Dr. Neumann is not a Leipziger himself, but has lived there for many years. His ideal wish would have been to have the Archive in the house in which Bach lived, which was actually the Thomasschule building, but this was destroyed in 1902. The sole recognition given to Bach at that time was a plaque placed outside noting that Bach had lived there. According to Dr. Neumann, the tradition is that Bach lived on the third floor and did all his composing on the second. He pointed out to me the window in the engraving, the third from the left, as belonging to the room in which Bach composed. In answer to my questions as to whether any records exist upon which this information was based, he replied "this knowledge is traditional". He spoke with great joy of the one tangible relic which he knew to be still in existence — the wooden door frame of the entrance to the Thomasschule. As I remember Dr. Neumann said that this door frame is now placed in a private house, and although he does not have it for the Archive, he knows that at least it is preserved.
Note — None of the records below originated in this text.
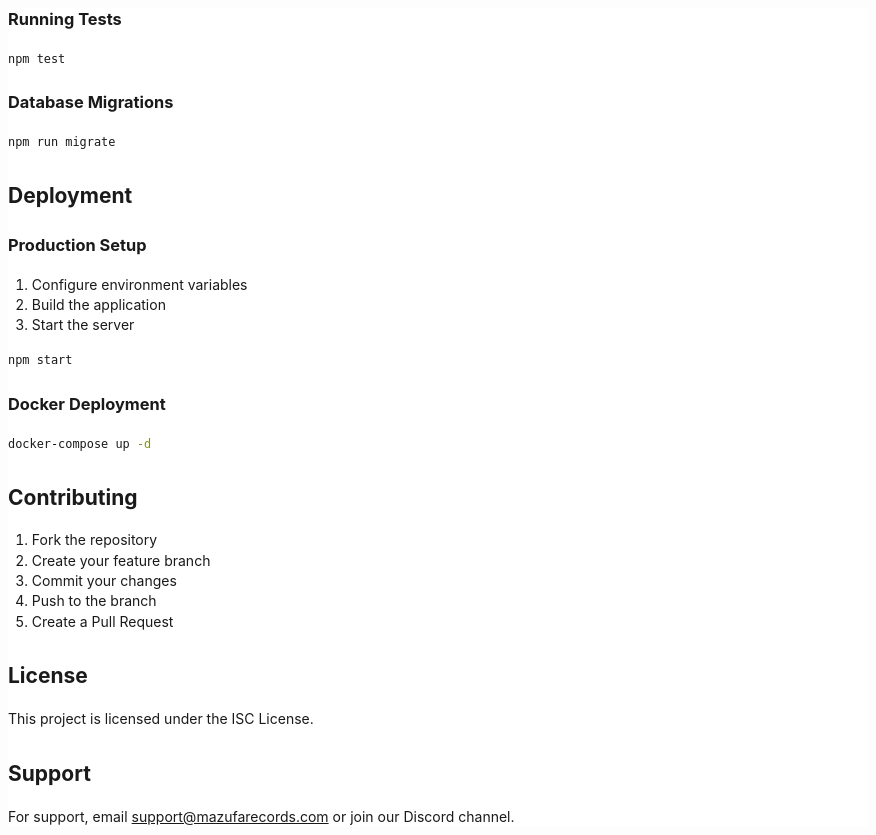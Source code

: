 ### Running Tests
```bash
npm test
```

### Database Migrations
```bash
npm run migrate
```

## Deployment

### Production Setup
1. Configure environment variables
2. Build the application
3. Start the server
```bash
npm start
```

### Docker Deployment
```bash
docker-compose up -d
```

## Contributing

1. Fork the repository
2. Create your feature branch
3. Commit your changes
4. Push to the branch
5. Create a Pull Request

## License

This project is licensed under the ISC License.

## Support

For support, email support@mazufarecords.com or join our Discord channel.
After much searching for headquarters he found an exquisite house, the Gohliser Schlösschen, which in itself has nothing to do with Bach but which is eminently suited to Dr. Neumann's requirements. It is situated in Renckersrasse, in a quiet section of the city outside the bustle of Leipzig's busy centre. To arrange for the allocation of the Schlösschen as a permanent Bacharchiv required great effort, but he finally succeeded. Documents and portraits are beautifully displayed here and rooms for work are quiet and well furnished. Although this Archive owns mostly Cantata manuscripts, microfilms and photostats of manuscripts in other collections are available. A card catalogue of Bach material in other collections is kept as complete and up-to-date as possible. Programmes of interesting Bach performances, records, journals, etc., are displayed here too.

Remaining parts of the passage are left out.